CJW: In your words, not mine, who do you fit?
TLC: I would say the people who tend to relate to the music the most would be 18 – 35. People who are in sort of the stages of life where they are sort of exploring what life has – relationship-wise, job-wise, faith-wise. They are just looking to grow. I’ll be 27 in May – you can’t say that! But I think a lot of people, college-age, career-age people, just tend to find something worth latching on, maybe because we’re sort of in the same place mentally.
CJW: I can relate to that. But the interview’s not about me, so…
TLC: Oh, your Kate Spade purse. I saw that at lunch and I was just admiring it.
CJW: It’s Alisa’s. She got it at a consignment shop – that’s the best part. And it’s so spacious, I can fit all my geeky journalism stuff in it. I carry my camera with me, I can carry my recorder, everything. It’s just a good little purse.
TLC: It really is cool, too.
CJW: It’s cute. I like the shape of it. So how did you get to the point where you actually started recording your music?
TLC: I went to this thing called AGMA seminars – it’s the Academy of Gospel Music Arts. Everybody just sort of brings their stuff. I had friends that recorded me in his basement singing and playing some stuff. I took it down and they review your stuff. When this one A&R guy listened to my stuff, he said, “I think you should go work with this producer. He can sort of develop your sound for you.” So I went and saved up money I got from touring, playing my shows, fifty bucks here, $100 there, selling t-shirts, anything that I could. I took that and went and recorded my first album. Then toured that album, recorded the second. Between the first and the second album is when I feel like I really started to be able to express myself in what I wanted in the studio and what I wanted in the sound of the song. As opposed to before, when I was so green I didn’t know how to describe things. Also, the synesthesia came into play here. I would say things like, “This guitar is too green, can you make it more brown?” People would be like, “Oookay…” and they’d go tweak some knobs and I’d be like, “I said brown, not purple.” They’d be like, “Mmmm, sure. Can you lay off the crack?” I really didn’t know how to express myself because I didn’t know that I was the only one that had these pictures in my head.
CJW: See, I do it light and dark. I don’t have the colors, I have light and dark.

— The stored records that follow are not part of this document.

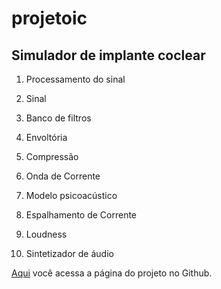 # projetoic
## Simulador de implante coclear

1. Processamento do sinal
  1. Sinal
  1. Banco de filtros
  1. Envoltória
  1. Compressão
  1. Onda de Corrente

1. Modelo psicoacústico
  1. Espalhamento de Corrente
  1. Loudness
  1. Sintetizador de áudio

[Aqui](https://github.com/rafatili/projetoic.git) você acessa a página do projeto no Github.
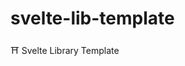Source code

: <!----- BEGIN GHOST DOCS HEADER ----->

# svelte-lib-template

⛩️ Svelte Library Template

<!----- END GHOST DOCS HEADER ----->
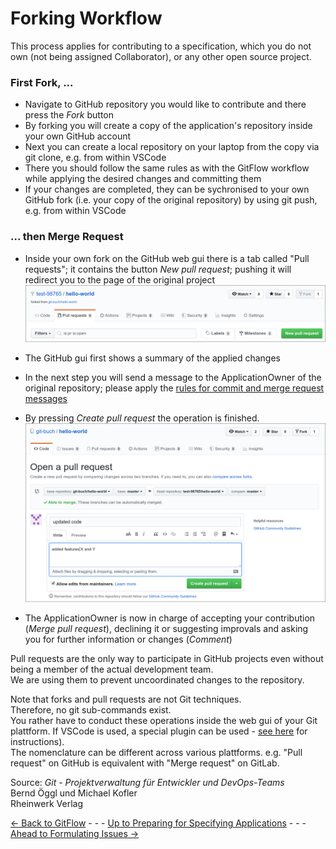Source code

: # Forking Workflow

This process applies for contributing to a specification, which you do not own (not being assigned Collaborator), or any other open source project.

### First Fork, ...

* Navigate to GitHub repository you would like to contribute and there press the _Fork_ button
* By forking you will create a copy of the application's repository inside your own GitHub account
* Next you can create a local repository on your laptop from the copy via git clone, e.g. from within VSCode
* There you should follow the same rules as with the GitFlow workflow while applying the desired changes and committing them
* If your changes are completed, they can be sychronised to your own GitHub fork (i.e. your copy of the original repository) by using git push, e.g. from within VSCode

### ... then Merge Request

* Inside your own fork on the GitHub web gui there is a tab called "Pull requests"; it contains the button *New pull request*; pushing it will redirect you to the page of the original project  
    ![NewPullRequestButton](./pictures/NewPullRequestButton.png)

* The GitHub gui first shows a summary of the applied changes
* In the next step you will send a message to the ApplicationOwner of the original repository; please apply the [rules for commit and merge request messages](../FormulatingCommitMessages/FormulatingCommitMessages.md)
* By pressing _Create pull request_ the operation is finished.  
    ![CreatePullRequestButton](./pictures/CreatePullRequestButton.png)

* The ApplicationOwner is now in charge of accepting your contribution (_Merge pull request_), declining it or suggesting improvals and asking you for further information or changes (_Comment_)

Pull requests are the only way to participate in GitHub projects even without being a member of the actual development team.  
We are using them to prevent uncoordinated changes to the repository.

Note that forks and pull requests are not Git techniques.  
Therefore, no git sub-commands exist.  
You rather have to conduct these operations inside the web gui of your Git plattform.
If VSCode is used, a special plugin can be used - [see here](../VSCode2GitHub/VSCode2GitHub.md) for instructions).  
The nomenclature can be different across various plattforms. 
e.g. "Pull request" on GitHub is equivalent with "Merge request" on GitLab.

Source: 
_Git - Projektverwaltung für Entwickler und DevOps-Teams_  
Bernd Öggl und Michael Kofler  
Rheinwerk Verlag

[<- Back to GitFlow](../GitFlowWorkflow/GitFlowWorkflow.md) - - - [Up to Preparing for Specifying Applications](../PreparingSpecifying.md) - - - [Ahead to Formulating Issues ->](../FormulatingIssues/FormulatingIssues.md)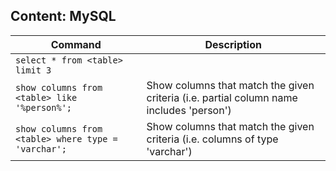 ## Content: MySQL

Command | Description
--- | --- 
`select * from <table> limit 3` | 
`show columns from <table> like '%person%';` | Show columns that match the given criteria (i.e. partial column name includes 'person')
`show columns from <table> where type = 'varchar';` | Show columns that match the given criteria (i.e. columns of type 'varchar')
<!--stackedit_data:
eyJoaXN0b3J5IjpbLTc3Nzc4NTY1Nl19
-->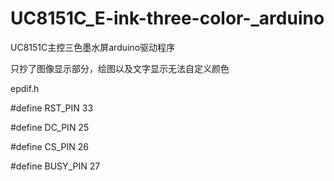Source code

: # UC8151C_E-ink-three-color-_arduino
UC8151C主控三色墨水屏arduino驱动程序

只抄了图像显示部分，绘图以及文字显示无法自定义颜色


epdif.h


#define RST_PIN         33


#define DC_PIN          25


#define CS_PIN          26


#define BUSY_PIN        27
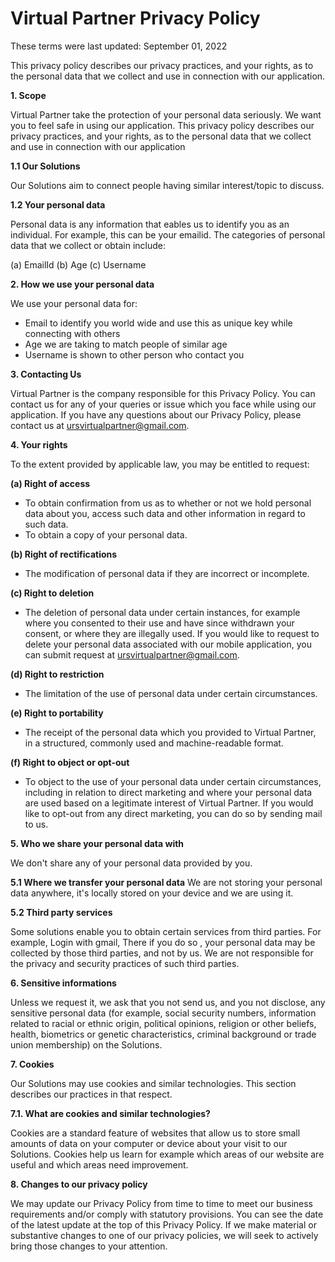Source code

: # Virtual Partner Privacy Policy

These terms were last updated: September 01, 2022

This privacy policy describes our privacy practices, and your rights, as to the personal data that we collect and use in connection with our application.

**1. Scope**

Virtual Partner take the protection of your personal data seriously. We want you to feel safe in using our application. This privacy policy describes our privacy practices, and your rights, as to the personal data that we collect and use in connection with our application

**1.1 Our Solutions**

Our Solutions aim to connect people having similar interest/topic to discuss.

**1.2 Your personal data**

Personal data is any information that eables us to identify you as an individual. For example, this can be your emailid. The categories of personal data that we collect or obtain include:

(a) EmailId
(b) Age
(c) Username

**2. How we use your personal data**

We use your personal data for:
- Email to identify you world wide and use this as unique key while connecting with others
- Age we are taking to match people of similar age
- Username is shown to other person who contact you

**3. Contacting Us**

Virtual Partner is the company responsible for this Privacy Policy. You can contact us for any of your queries or issue which you face while using our application. If you have any questions about our Privacy Policy, please contact us at [ursvirtualpartner@gmail.com](mailto:ursvirtualpartner@gmail.com).

**4. Your rights**

To the extent provided by applicable law, you may be entitled to request:

**(a) Right of access**

- To obtain confirmation from us as to whether or not we hold personal data about you, access such data and other information in regard to such data.
- To obtain a copy of your personal data.

**(b) Right of rectifications**

- The modification of personal data if they are incorrect or incomplete.

**(c\) Right to deletion**

- The deletion of personal data under certain instances, for example where you consented to their use and have since withdrawn your consent, or where they are illegally used. If you would like to request to delete your personal data associated with our mobile application, you can submit request at [ursvirtualpartner@gmail.com](mailto:ursvirtualpartner@gmail.com).

**(d) Right to restriction**

- The limitation of the use of personal data under certain circumstances.

**(e) Right to portability**

- The receipt of the personal data which you provided to Virtual Partner, in a structured, commonly used and machine-readable format.

**(f) Right to object or opt-out**

- To object to the use of your personal data under certain circumstances, including in relation to direct marketing and where your personal data are used based on a legitimate interest of Virtual Partner. If you would like to opt-out from any direct marketing, you can do so by sending mail to us.

**5. Who we share your personal data with**

We don't share any of your personal data provided by you.

**5.1 Where we transfer your personal data**
We are not storing your personal data anywhere, it's locally stored on your device and we are using it.

**5.2 Third party services**

Some solutions enable you to obtain certain services from third parties. For example, Login with gmail,
There if you do so , your personal data may be collected by those third parties, and not by us. We are not responsible for the privacy and security practices of such third parties.

**6. Sensitive informations**

Unless we request it, we ask that you not send us, and you not disclose, any sensitive personal data (for example, social security numbers, information related to racial or ethnic origin, political opinions, religion or other beliefs, health, biometrics or genetic characteristics, criminal background or trade union membership) on the Solutions.

**7. Cookies**

Our Solutions may use cookies and similar technologies. This section describes our practices in that respect.

**7.1. What are cookies and similar technologies?**

Cookies are a standard feature of websites that allow us to store small amounts of data on your computer or device about your visit to our Solutions. Cookies help us learn for example which areas of our website are useful and which areas need improvement.

**8. Changes to our privacy policy**

We may update our Privacy Policy from time to time to meet our business requirements and/or comply with statutory provisions. You can see the date of the latest update at the top of this Privacy Policy. If we make material or substantive changes to one of our privacy policies, we will seek to actively bring those changes to your attention.
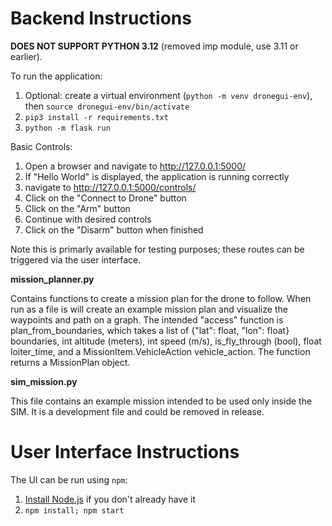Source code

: # Backend Instructions

**DOES NOT SUPPORT PYTHON 3.12** (removed imp module, use 3.11 or earlier).

To run the application:
1. Optional: create a virtual environment (`python -m venv dronegui-env`), then `source dronegui-env/bin/activate`
2. `pip3 install -r requirements.txt`
3. `python -m flask run`

Basic Controls:
  1. Open a browser and navigate to http://127.0.0.1:5000/
  2. If "Hello World" is displayed, the application is running correctly
  3. navigate to http://127.0.0.1:5000/controls/
  4. Click on the "Connect to Drone" button
  5. Click on the "Arm" button
  6. Continue with desired controls
  7. Click on the "Disarm" button when finished

Note this is primarly available for testing purposes; these routes can be triggered via the user interface.

**mission_planner.py**

Contains functions to create a mission plan for the drone to follow. When run as a file 
is will create an example mission plan and visualize the waypoints and path on a graph.
The intended "access" function is plan_from_boundaries, which takes a list of 
{"lat": float, "lon": float} boundaries, int altitude (meters), int speed (m/s), 
is_fly_through (bool), float loiter_time, and a MissionItem.VehicleAction vehicle_action.
The function returns a MissionPlan object. 

**sim_mission.py**

This file contains an example mission intended to be used only inside the SIM. It is a
development file and could be removed in release.

# User Interface Instructions
The UI can be run using `npm`:
1. [Install Node.js](https://nodejs.org/en/download/package-manager) if you don't already have it
2. `npm install; npm start`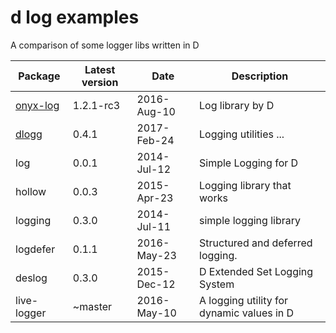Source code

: # d log examples
A comparison of some logger libs written in D


| Package                                           | Latest version | Date        | Description                               |
| ---                                               | ---            | ---         | ---                                       |
| [onyx-log](https://github.com/nykytenko/onyx-log) | 1.2.1-rc3      | 2016-Aug-10 | Log library by D                          |
| [dlogg](https://github.com/NCrashed/dlogg)        | 0.4.1          | 2017-Feb-24 | Logging utilities ...                     |
| log                                               | 0.0.1          | 2014-Jul-12 | Simple Logging for D                      |
| hollow                                            | 0.0.3          | 2015-Apr-23 | Logging library that works                |
| logging                                           | 0.3.0          | 2014-Jul-11 | simple logging library                    |
| logdefer                                          | 0.1.1          | 2016-May-23 | Structured and deferred logging.          |
| deslog                                            | 0.3.0          | 2015-Dec-12 | D Extended Set Logging System             |
| live-logger                                       | ~master        | 2016-May-10 | A logging utility for dynamic values in D |

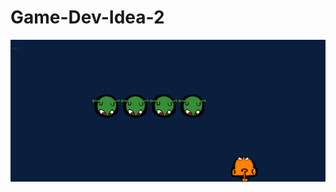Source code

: # Game-Dev-Idea-2
 
 
 ![](https://raw.githubusercontent.com/Bayanavv/Game-Dev-Idea-2/master/Game-Dev-Idea-2/Assets/gameimage2.png)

TLC: I have colors and textures and shapes. I told Don the other day, “In my head, this song is like when you haven’t shaved your legs or your face for a long time and you’ve got stubble – that’s what it looks like.” Or, “This song sounds like a barbed wire fence.” That’s all I know what to say. After a while, I learned, okay, that means that we need to crank up the mids a little bit or bring up the bass and drop out some of the guitars or whatever. I’m learning how to articulate that, so I end up getting what I want instead of getting what they think that I’m trying to tell them that I want. I also started listening to good music between the first and second album. Didn’t so much listen to anything good before the first album.